::: DATASET EXTRACT :::

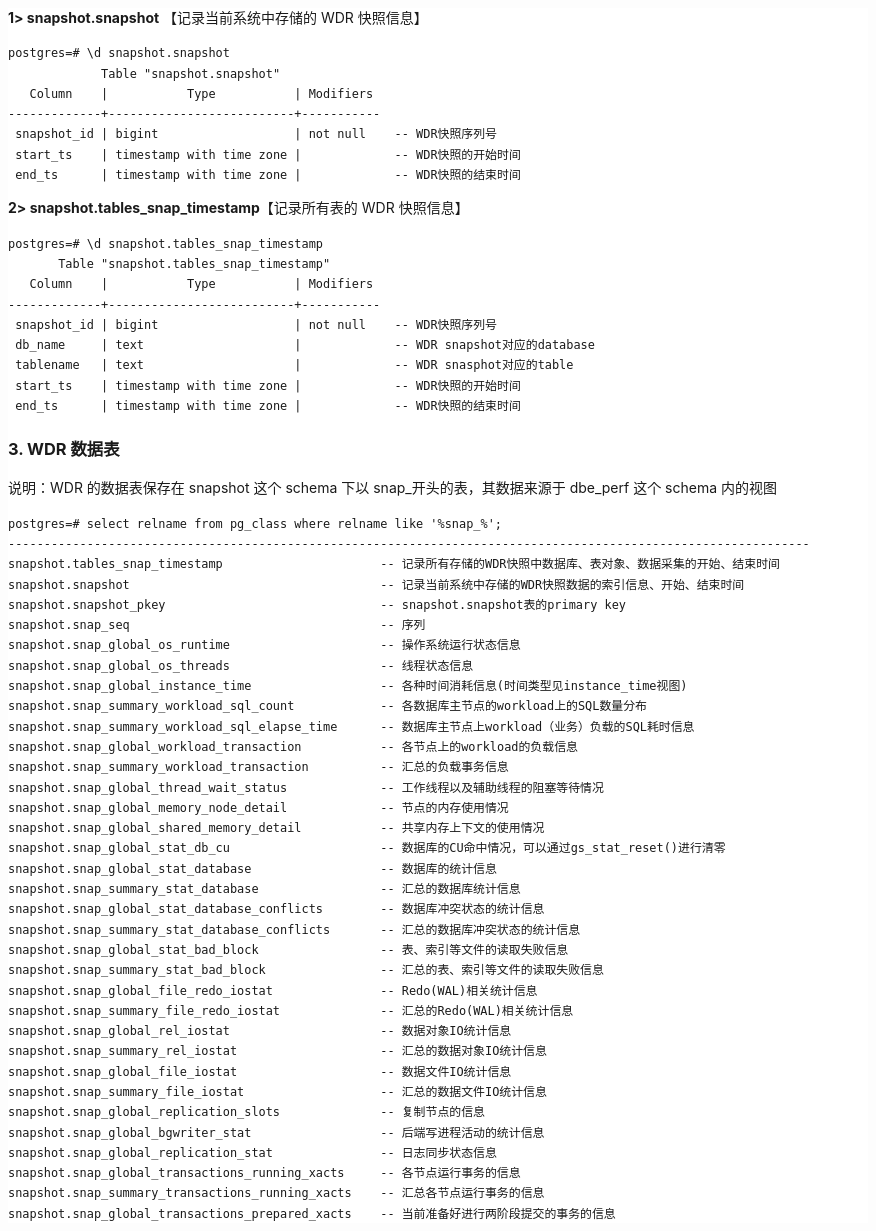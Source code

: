 **1> snapshot.snapshot** 【记录当前系统中存储的 WDR 快照信息】

```
postgres=# \d snapshot.snapshot
             Table "snapshot.snapshot"
   Column    |           Type           | Modifiers
-------------+--------------------------+-----------
 snapshot_id | bigint                   | not null    -- WDR快照序列号
 start_ts    | timestamp with time zone |             -- WDR快照的开始时间
 end_ts      | timestamp with time zone |             -- WDR快照的结束时间
```

**2> snapshot.tables_snap_timestamp**【记录所有表的 WDR 快照信息】

```
postgres=# \d snapshot.tables_snap_timestamp
       Table "snapshot.tables_snap_timestamp"
   Column    |           Type           | Modifiers
-------------+--------------------------+-----------
 snapshot_id | bigint                   | not null    -- WDR快照序列号
 db_name     | text                     |             -- WDR snapshot对应的database
 tablename   | text                     |             -- WDR snasphot对应的table
 start_ts    | timestamp with time zone |             -- WDR快照的开始时间
 end_ts      | timestamp with time zone |             -- WDR快照的结束时间
```

### 3. WDR 数据表

说明：WDR 的数据表保存在 snapshot 这个 schema 下以 snap\_开头的表，其数据来源于 dbe_perf 这个 schema 内的视图

```
postgres=# select relname from pg_class where relname like '%snap_%';
----------------------------------------------------------------------------------------------------------------
snapshot.tables_snap_timestamp                      -- 记录所有存储的WDR快照中数据库、表对象、数据采集的开始、结束时间
snapshot.snapshot                                   -- 记录当前系统中存储的WDR快照数据的索引信息、开始、结束时间
snapshot.snapshot_pkey                              -- snapshot.snapshot表的primary key
snapshot.snap_seq                                   -- 序列
snapshot.snap_global_os_runtime                     -- 操作系统运行状态信息
snapshot.snap_global_os_threads                     -- 线程状态信息
snapshot.snap_global_instance_time                  -- 各种时间消耗信息(时间类型见instance_time视图)
snapshot.snap_summary_workload_sql_count            -- 各数据库主节点的workload上的SQL数量分布
snapshot.snap_summary_workload_sql_elapse_time      -- 数据库主节点上workload（业务）负载的SQL耗时信息
snapshot.snap_global_workload_transaction           -- 各节点上的workload的负载信息
snapshot.snap_summary_workload_transaction          -- 汇总的负载事务信息
snapshot.snap_global_thread_wait_status             -- 工作线程以及辅助线程的阻塞等待情况
snapshot.snap_global_memory_node_detail             -- 节点的内存使用情况
snapshot.snap_global_shared_memory_detail           -- 共享内存上下文的使用情况
snapshot.snap_global_stat_db_cu                     -- 数据库的CU命中情况，可以通过gs_stat_reset()进行清零
snapshot.snap_global_stat_database                  -- 数据库的统计信息
snapshot.snap_summary_stat_database                 -- 汇总的数据库统计信息
snapshot.snap_global_stat_database_conflicts        -- 数据库冲突状态的统计信息
snapshot.snap_summary_stat_database_conflicts       -- 汇总的数据库冲突状态的统计信息
snapshot.snap_global_stat_bad_block                 -- 表、索引等文件的读取失败信息
snapshot.snap_summary_stat_bad_block                -- 汇总的表、索引等文件的读取失败信息
snapshot.snap_global_file_redo_iostat               -- Redo(WAL)相关统计信息
snapshot.snap_summary_file_redo_iostat              -- 汇总的Redo(WAL)相关统计信息
snapshot.snap_global_rel_iostat                     -- 数据对象IO统计信息
snapshot.snap_summary_rel_iostat                    -- 汇总的数据对象IO统计信息
snapshot.snap_global_file_iostat                    -- 数据文件IO统计信息
snapshot.snap_summary_file_iostat                   -- 汇总的数据文件IO统计信息
snapshot.snap_global_replication_slots              -- 复制节点的信息
snapshot.snap_global_bgwriter_stat                  -- 后端写进程活动的统计信息
snapshot.snap_global_replication_stat               -- 日志同步状态信息
snapshot.snap_global_transactions_running_xacts     -- 各节点运行事务的信息
snapshot.snap_summary_transactions_running_xacts    -- 汇总各节点运行事务的信息
snapshot.snap_global_transactions_prepared_xacts    -- 当前准备好进行两阶段提交的事务的信息
```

:::

◆ **ACTION ITEM**:
Please copy every line of the records above in which "相关统计信息" appears.

◆ **FINISHED EXERCISE**:
snapshot.snap_global_file_redo_iostat               -- Redo(WAL)相关统计信息
snapshot.snap_summary_file_redo_iostat              -- 汇总的Redo(WAL)相关统计信息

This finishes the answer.